Desiderius Erasmus

Humanist and scholar, b. 27 October 1469 (Rotterdam, Holland), d. 12 July 1536 (Basel, Switzerland).


Desiderius Erasmus was the second (illegitimate) son of a priest and the daughter of a physician. Both parents died when the two children were still young, and Erasmus and his brother were sent to a Christian lay school that educated for entry into monasteries. Both became monks, Desiderius joining the Augustinian order in 1485.

Erasmus was ordained into priesthood in 1492 but left the monastery to become Latin secretary to the bishop of Cambray. He had developed a deep dislike of formal piety and artificial theological arguments; he wanted to return to an independent study of the classical sources and declared: "All sound learning is secular learning." But the bishop, who had noticed Erasmus' aversion towards the lavish lifestyle at the bishop's court residence, sent him to the university of Paris for further studies.

At the university Erasmus took pupils to finance his own classical studies and began writing study notes on Latin sources that would soon develop into standard texts. By 1502 he was reading the works of the 3rd century Greek writer Origen and of other early Christian philosophers and concluded that "monasticism is not piety."

A trip to England opened the opportunity to travel to Italy as the tutor of the sons of the physician to the future king Henry VIII. In Venice he published the Adagia, an enlarged version of a text written in 1500 in Paris. It contained over 3,000 entries of Greek and Latin proverbs and sayings and made his name famous around Europe.

Erasmus returned to England in 1509. For the next five years he lectured in Cambridge. In 1514 he travelled to Basel (Switzerland) to oversee the publication of an enlarged and revised edition of his Adagia, which he developed into a criticism of church practices: popes who went to war, imitating Caesar rather then Christ; potentates who provoked war for reasons of vanity; priests who praised their actions and kept control of the masses through superstition.

The next years were spent in Brabant at the court of the Netherlands, were Erasmus was named honorary councillor to the future king Charles V. In his writings he promoted a new theological education based on the study of languages and the classical sources. As a member of the theological faculty of nearby Louvain he supported the establishment of the Trilingual College with chairs in Latin, Greek and Hebrew and published an annotated Greek edition of the New Testament.

At the same time a more radical theological challenge developed in Germany, where Luther questioned the authority of the pope and preached that salvation does not require priestly absolution but can be achieved through faith alone. Erasmus developed an extensive correspondence with Luther.

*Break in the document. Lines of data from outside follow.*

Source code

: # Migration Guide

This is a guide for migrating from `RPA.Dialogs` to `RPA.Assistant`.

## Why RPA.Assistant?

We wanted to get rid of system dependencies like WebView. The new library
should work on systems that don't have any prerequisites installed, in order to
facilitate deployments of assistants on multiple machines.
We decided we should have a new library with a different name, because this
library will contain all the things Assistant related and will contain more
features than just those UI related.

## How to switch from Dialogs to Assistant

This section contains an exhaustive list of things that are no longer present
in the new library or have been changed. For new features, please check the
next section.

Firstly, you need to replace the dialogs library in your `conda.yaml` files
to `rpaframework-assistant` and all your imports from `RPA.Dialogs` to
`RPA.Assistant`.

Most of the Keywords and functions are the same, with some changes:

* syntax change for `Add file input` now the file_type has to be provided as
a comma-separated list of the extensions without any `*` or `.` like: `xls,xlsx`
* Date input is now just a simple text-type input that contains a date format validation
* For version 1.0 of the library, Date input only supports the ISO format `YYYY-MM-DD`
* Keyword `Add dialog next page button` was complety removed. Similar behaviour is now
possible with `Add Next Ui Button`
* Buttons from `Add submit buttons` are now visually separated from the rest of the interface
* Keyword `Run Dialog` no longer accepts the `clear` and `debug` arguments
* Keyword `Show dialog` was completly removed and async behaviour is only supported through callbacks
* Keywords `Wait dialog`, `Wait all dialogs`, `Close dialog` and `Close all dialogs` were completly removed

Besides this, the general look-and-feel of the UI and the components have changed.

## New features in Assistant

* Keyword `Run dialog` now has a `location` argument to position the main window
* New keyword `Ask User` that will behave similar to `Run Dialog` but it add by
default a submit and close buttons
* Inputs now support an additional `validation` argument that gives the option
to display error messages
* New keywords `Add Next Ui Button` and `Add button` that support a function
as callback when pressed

Although he found many good arguments in Luther's writings and spoke of him in a letter to pope Leo X as "a mighty trumpet of Gospel truth", he made it clear that Luther's ideas were not his, as was often claimed. He rejected the notion of salvation through faith, preferring instead the notion of free choice, and hoped that reform of the Catholic church combined with better education could salvage Christian unity. He wrote to the pope to suggest changes, such as permission for priests to marry. In 1521, when it appeared that the court might request him to write a book against Luther, he left Brabant for Basel, where he instructed his printer not to print works by Luther to avoid confusion of his and Luther's positions.

Although Erasmus was one of the most powerful forces in the movement to adapt Christianity to the social and political developments of the time, he did not engage himself in the battle but remained the intellectual and scholar, who comments on the developments and hopes for compromise: In the chapter Inquisitio de fide ("Investigation about Faith") of his Colloquia, written in Basel during 1522 - 1533, a Catholic is surprised to find that the Lutherans accept all dogmas of the Christian faith.

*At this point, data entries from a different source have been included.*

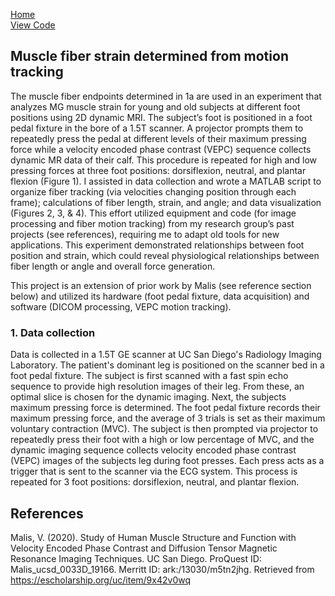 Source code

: [Home](https://bcunnane.github.io/)  
[View Code](https://github.com/bcunnane/fiber_tracking)

## Muscle fiber strain determined from motion tracking

The muscle fiber endpoints determined in 1a are used in an experiment that analyzes MG muscle strain for young and old subjects at different foot positions using 2D dynamic MRI. The subject’s foot is positioned in a foot pedal fixture in the bore of a 1.5T scanner. A projector prompts them to repeatedly press the pedal at different levels of their maximum pressing force while a velocity encoded phase contrast (VEPC) sequence collects dynamic MR data of their calf. This procedure is repeated for high and low pressing forces at three foot positions: dorsiflexion, neutral, and plantar flexion (Figure 1). I assisted in data collection and wrote a MATLAB script to organize fiber tracking (via velocities changing position through each frame); calculations of fiber length, strain, and angle; and data visualization (Figures 2, 3, & 4). This effort utilized equipment and code (for image processing and fiber motion tracking) from my research group’s past projects (see references), requiring me to adapt old tools for new applications. This experiment demonstrated relationships between foot position and strain, which could reveal physiological relationships between fiber length or angle and overall force generation.




This project is an extension of prior work by Malis (see reference section below) and utilized its hardware (foot pedal fixture, data acquisition) and software (DICOM processing, VEPC motion tracking).

### 1. Data collection

Data is collected in a 1.5T GE scanner at UC San Diego's Radiology Imaging Laboratory. The patient's dominant leg is positioned on the scanner bed in a foot pedal fixture. The subject is first scanned with a fast spin echo sequence to provide high resolution images of their leg. From these, an optimal slice is chosen for the dynamic imaging. Next, the subjects maximum pressing force is determined. The foot pedal fixture records their maximum pressing force, and the average of 3 trials is set as their maximum voluntary contraction (MVC). The subject is then prompted via projector to repeatedly press their foot with a high or low percentage of MVC, and the dynamic imaging sequence collects velocity encoded phase contrast (VEPC) images of the subjects leg during foot presses. Each press acts as a trigger that is sent to the scanner via the ECG system. This process is repeated for 3 foot positions: dorsiflexion, neutral, and plantar flexion.



## References
Malis, V. (2020). Study of Human Muscle Structure and Function with Velocity Encoded Phase Contrast and Diffusion Tensor Magnetic Resonance Imaging Techniques. UC San Diego. ProQuest ID: Malis_ucsd_0033D_19166. Merritt ID: ark:/13030/m5tn2jhg. Retrieved from https://escholarship.org/uc/item/9x42v0wq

Erasmus stayed with the Catholic church but had to defend himself against attacks from both sides. Some of his later writings developed into apologetical polemics. When Basel banned Catholicism Erasmus went to Freiburg im Breisgau (Germany). He returned to Basel to oversee the publication of his manual on preaching Ecclesiastes and died in that city.

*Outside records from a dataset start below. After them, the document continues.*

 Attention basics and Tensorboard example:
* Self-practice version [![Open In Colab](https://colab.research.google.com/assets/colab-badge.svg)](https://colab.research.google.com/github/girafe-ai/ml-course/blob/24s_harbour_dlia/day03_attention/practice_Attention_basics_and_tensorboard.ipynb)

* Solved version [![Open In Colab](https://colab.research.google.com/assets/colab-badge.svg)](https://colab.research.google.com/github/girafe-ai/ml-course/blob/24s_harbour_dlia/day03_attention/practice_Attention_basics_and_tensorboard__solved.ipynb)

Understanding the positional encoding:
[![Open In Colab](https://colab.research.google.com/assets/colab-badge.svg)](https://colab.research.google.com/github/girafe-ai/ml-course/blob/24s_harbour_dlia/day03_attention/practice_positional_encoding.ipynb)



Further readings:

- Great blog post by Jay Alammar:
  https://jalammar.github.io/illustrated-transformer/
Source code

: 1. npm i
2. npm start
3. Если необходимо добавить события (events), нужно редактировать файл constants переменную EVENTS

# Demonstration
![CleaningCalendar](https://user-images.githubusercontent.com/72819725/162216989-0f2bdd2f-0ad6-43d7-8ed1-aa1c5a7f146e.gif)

Erasmus, the greatest scholar of the European civilization during the 16th century, has had an enormous impact on future European thinkers. His unshakeable belief in the value of education helped him lay the foundation of what was to become known as humanist education, the study of the Greek and Latin classics and the historical-critical study of the past. His works, written as study aids, came into use in humanist schools all over Europe. The Catholic church placed many passages from his works on its list of forbidden texts (index expurgatorius) in 1571.